=== Begin Enclosure ===
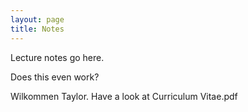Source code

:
 ```yaml
---
layout: page
title: Notes
---
```

Lecture notes go here.

Does this even work?

Wilkommen Taylor. Have a look at Curriculum Vitae.pdf
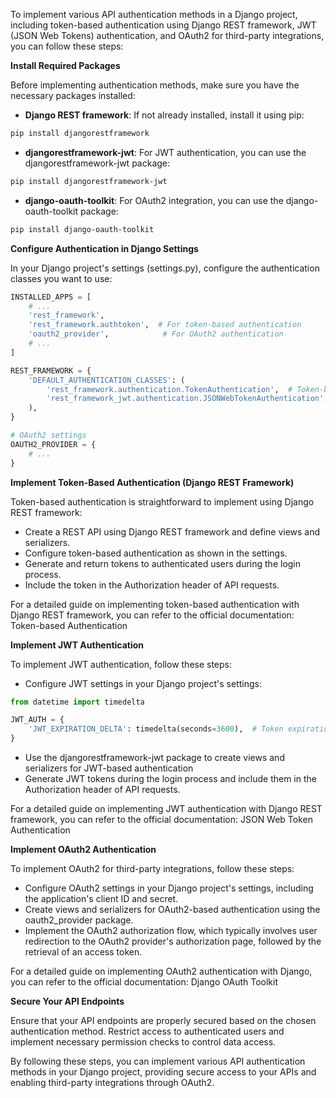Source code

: To implement various API authentication methods in a Django project, including token-based authentication using Django REST framework, JWT (JSON Web Tokens) authentication, and OAuth2 for third-party integrations, you can follow these steps:

**Install Required Packages**

Before implementing authentication methods, make sure you have the necessary packages installed:

- **Django REST framework**: If not already installed, install it using pip:

```bash
pip install djangorestframework
```

- **djangorestframework-jwt**: For JWT authentication, you can use the djangorestframework-jwt package:

```bash
pip install djangorestframework-jwt
```

- **django-oauth-toolkit**: For OAuth2 integration, you can use the django-oauth-toolkit package:

```bash
pip install django-oauth-toolkit
```

**Configure Authentication in Django Settings**

In your Django project's settings (settings.py), configure the authentication classes you want to use:

```python
INSTALLED_APPS = [
    # ...
    'rest_framework',
    'rest_framework.authtoken',  # For token-based authentication
    'oauth2_provider',            # For OAuth2 authentication
    # ...
]

REST_FRAMEWORK = {
    'DEFAULT_AUTHENTICATION_CLASSES': (
        'rest_framework.authentication.TokenAuthentication',  # Token-based authentication
        'rest_framework_jwt.authentication.JSONWebTokenAuthentication',  # JWT authentication
    ),
}

# OAuth2 settings
OAUTH2_PROVIDER = {
    # ...
}
```

**Implement Token-Based Authentication (Django REST Framework)**

Token-based authentication is straightforward to implement using Django REST framework:

- Create a REST API using Django REST framework and define views and serializers.
- Configure token-based authentication as shown in the settings.
- Generate and return tokens to authenticated users during the login process.
- Include the token in the Authorization header of API requests.

For a detailed guide on implementing token-based authentication with Django REST framework, you can refer to the official documentation: Token-based Authentication

**Implement JWT Authentication**

To implement JWT authentication, follow these steps:

- Configure JWT settings in your Django project's settings:

```python
from datetime import timedelta

JWT_AUTH = {
    'JWT_EXPIRATION_DELTA': timedelta(seconds=3600),  # Token expiration time
}
```

- Use the djangorestframework-jwt package to create views and serializers for JWT-based authentication
- Generate JWT tokens during the login process and include them in the Authorization header of API requests.

For a detailed guide on implementing JWT authentication with Django REST framework, you can refer to the official documentation: JSON Web Token Authentication

**Implement OAuth2 Authentication**

To implement OAuth2 for third-party integrations, follow these steps:

- Configure OAuth2 settings in your Django project's settings, including the application's client ID and secret.
- Create views and serializers for OAuth2-based authentication using the oauth2_provider package.
- Implement the OAuth2 authorization flow, which typically involves user redirection to the OAuth2 provider's authorization page, followed by the retrieval of an access token.

For a detailed guide on implementing OAuth2 authentication with Django, you can refer to the official documentation: Django OAuth Toolkit

**Secure Your API Endpoints**

Ensure that your API endpoints are properly secured based on the chosen authentication method. Restrict access to authenticated users and implement necessary permission checks to control data access.

By following these steps, you can implement various API authentication methods in your Django project, providing secure access to your APIs and enabling third-party integrations through OAuth2.
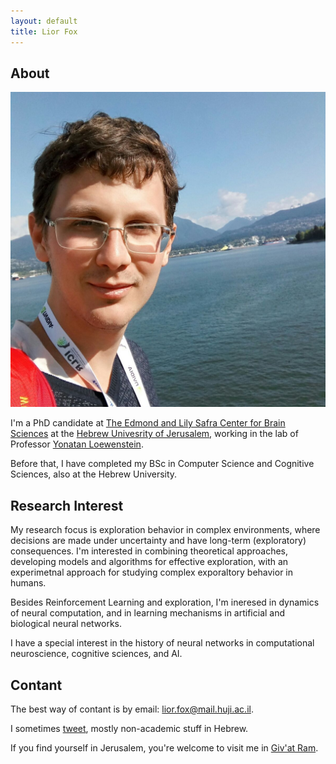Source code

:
 ```yaml
---
layout: default
title: Lior Fox
---
```


## About

<img class="profile-picture" src="avatarsquare.jpg">

I'm a PhD candidate at [The Edmond and Lily Safra Center for Brain Sciences](https://elsc.huji.ac.il) at the [Hebrew Univesrity of Jerusalem](https://new.huji.ac.il/), working in the lab of Professor [Yonatan Loewenstein](https://loewenstein.huji.ac.il/). 

Before that, I have completed my BSc in Computer Science and Cognitive Sciences, also at the Hebrew University.

## Research Interest
My research focus is exploration behavior in complex environments, where decisions are made under uncertainty and have long-term (exploratory) consequences. I'm interested in combining theoretical approaches, developing models and algorithms for effective exploration, with an experimetnal approach for studying complex exporaltory behavior in humans.

Besides Reinforcement Learning and exploration, I'm ineresed in dynamics of neural computation, and in learning mechanisms in artificial and biological neural networks.

I have a special interest in the history of neural networks in computational neuroscience, cognitive sciences, and AI.

## Contant
The best way of contant is by email: [lior.fox@mail.huji.ac.il](mailto:lior.fox@mail.huji.ac.il). 

I sometimes [tweet](https://twitter.com/__lfx), mostly non-academic stuff in Hebrew.

If you find yourself in Jerusalem, you're welcome to visit me in [Giv'at Ram](https://goo.gl/maps/KcUpnmyK6838Gw8b6).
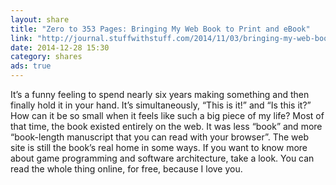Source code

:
 ```yaml
---
layout: share
title: "Zero to 353 Pages: Bringing My Web Book to Print and eBook"
link: "http://journal.stuffwithstuff.com/2014/11/03/bringing-my-web-book-to-print-and-ebook/"
date: 2014-12-28 15:30
category: shares
ads: true
---
```

It’s a funny feeling to spend nearly six years making something and then finally hold it in your hand. It’s simultaneously, “This is it!” and “Is this it?” How can it be so small when it feels like such a big piece of my life?
Most of that time, the book existed entirely on the web. It was less “book” and more “book-length manuscript that you can read with your browser”. The web site is still the book’s real home in some ways. If you want to know more about game programming and software architecture, take a look. You can read the whole thing online, for free, because I love you.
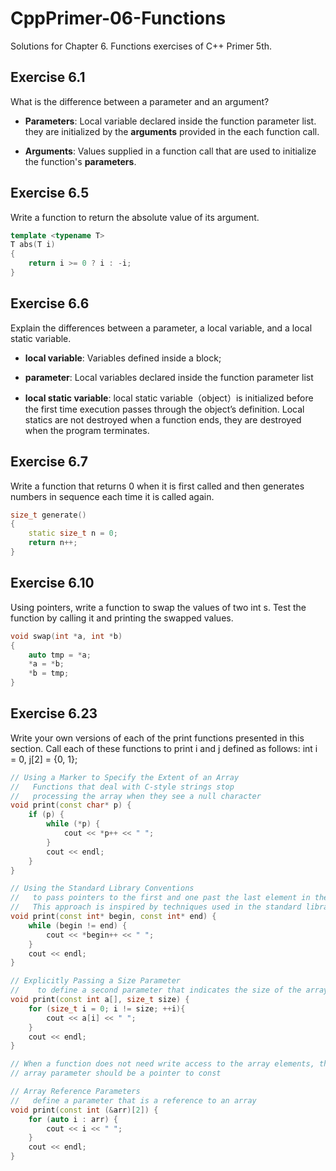# CppPrimer-06-Functions
Solutions for Chapter 6. Functions exercises of C++ Primer 5th.

## Exercise 6.1

What is the difference between a parameter and an argument?

- **Parameters**: Local variable declared inside the function parameter list. they are initialized by the **arguments** provided in the each function call.

- **Arguments**: Values supplied in a function call that are used to initialize the function's **parameters**.

## Exercise 6.5

Write a function to return the absolute value of its argument.

```cpp
template <typename T>
T abs(T i)
{
    return i >= 0 ? i : -i;
}
```

## Exercise 6.6

Explain the differences between a parameter, a local variable, and a local static variable. 

- **local variable**: Variables defined inside a block;

- **parameter**: Local variables declared inside the function parameter list

- **local static variable**: local static variable（object）is initialized before the first time execution passes through the object’s definition. Local statics are not destroyed when a function ends, they are destroyed when the program terminates.

## Exercise 6.7

Write a function that returns 0 when it is first called and then generates numbers in sequence each time it is called again.

```cpp
size_t generate()
{
    static size_t n = 0;
    return n++;
}
```

## Exercise 6.10

Using pointers, write a function to swap the values of two int s. Test the function by calling it and printing the swapped values.
```cpp
void swap(int *a, int *b)
{
    auto tmp = *a;
    *a = *b;
    *b = tmp;
}
```

## Exercise 6.23

Write your own versions of each of the print functions presented in this section. Call each of these functions to print i and j defined as follows: int i = 0, j[2] = {0, 1};

```cpp
// Using a Marker to Specify the Extent of an Array
//   Functions that deal with C-style strings stop
//   processing the array when they see a null character
void print(const char* p) {
    if (p) {
        while (*p) {
            cout << *p++ << " ";
        }
        cout << endl;
    }
}

// Using the Standard Library Conventions
//   to pass pointers to the first and one past the last element in the array.
//   This approach is inspired by techniques used in the standard library.
void print(const int* begin, const int* end) {
    while (begin != end) {
        cout << *begin++ << " ";
    }
    cout << endl;
}

// Explicitly Passing a Size Parameter
//    to define a second parameter that indicates the size of the arrays
void print(const int a[], size_t size) {
    for (size_t i = 0; i != size; ++i){
        cout << a[i] << " ";
    }
    cout << endl;
}

// When a function does not need write access to the array elements, the
// array parameter should be a pointer to const

// Array Reference Parameters
//   define a parameter that is a reference to an array
void print(const int (&arr)[2]) {
    for (auto i : arr) {
        cout << i << " ";
    }
    cout << endl;
}
```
=== End Enclosure ===
■ **Task**: Using the data above, reproduce exactly the lines between those holding "## Exercise 6.6" and "- **parameter**: Local", inclusive, and no others.

■ **Exercise solution**:
## Exercise 6.6

Explain the differences between a parameter, a local variable, and a local static variable. 

- **local variable**: Variables defined inside a block;

- **parameter**: Local variables declared inside the function parameter list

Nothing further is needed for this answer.